■ **Task brief**
Transcribe every entry word for word, but drop the pictures.

[[ Data for review open ]]

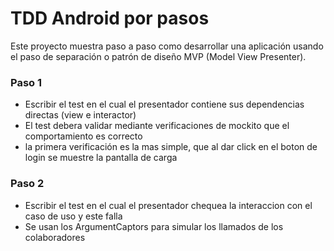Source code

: # TDD Android por pasos

Este proyecto muestra paso a paso como desarrollar una aplicación usando el paso de separación o 
patrón de diseño MVP (Model View Presenter).

### Paso 1
* Escribir el test en el cual el presentador contiene sus dependencias directas (view e interactor)
* El test debera validar mediante verificaciones de mockito que el comportamiento es correcto
* la primera verificación es la mas simple, que al dar click en el boton de login se muestre la 
pantalla de carga

### Paso 2
* Escribir el test en el cual el presentador chequea la interaccion con el caso de uso y este falla
* Se usan los ArgumentCaptors para simular los llamados de los colaboradores
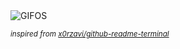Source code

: <div align="justify">
<picture>
    <source media="(prefers-color-scheme: dark)" srcset="https://i.ibb.co/ySWjCWc/output-gif.gif">
    <source media="(prefers-color-scheme: light)" srcset="https://i.ibb.co/ySWjCWc/output-gif.gif">
    <img alt="GIFOS" src="https://i.ibb.co/ySWjCWc/output-gif.gif">
</picture>

<sub><i>inspired from [x0rzavi/github-readme-terminal](https://github.com/x0rzavi/github-readme-terminal)</i></sub>

</div>

<!-- Image deletion URL: https://ibb.co/742mD2d/bf4172538981f1af90c1093c5836c9d0 -->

[[ Data for review closed ]]

■ **Written solution**
Source code

: # TDD Android por pasos

Este proyecto muestra paso a paso como desarrollar una aplicación usando el paso de separación o 
patrón de diseño MVP (Model View Presenter).

### Paso 1
* Escribir el test en el cual el presentador contiene sus dependencias directas (view e interactor)
* El test debera validar mediante verificaciones de mockito que el comportamiento es correcto
* la primera verificación es la mas simple, que al dar click en el boton de login se muestre la 
pantalla de carga

### Paso 2
* Escribir el test en el cual el presentador chequea la interaccion con el caso de uso y este falla
* Se usan los ArgumentCaptors para simular los llamados de los colaboradores
Source code

: <div align="justify">
<picture>
    <source media="(prefers-color-scheme: dark)" srcset="https://i.ibb.co/ySWjCWc/output-gif.gif">
    <source media="(prefers-color-scheme: light)" srcset="https://i.ibb.co/ySWjCWc/output-gif.gif">
    <img alt="GIFOS" src="https://i.ibb.co/ySWjCWc/output-gif.gif">
</picture>

<sub><i>inspired from [x0rzavi/github-readme-terminal](https://github.com/x0rzavi/github-readme-terminal)</i></sub>

</div>

<!-- Image deletion URL: https://ibb.co/742mD2d/bf4172538981f1af90c1093c5836c9d0 -->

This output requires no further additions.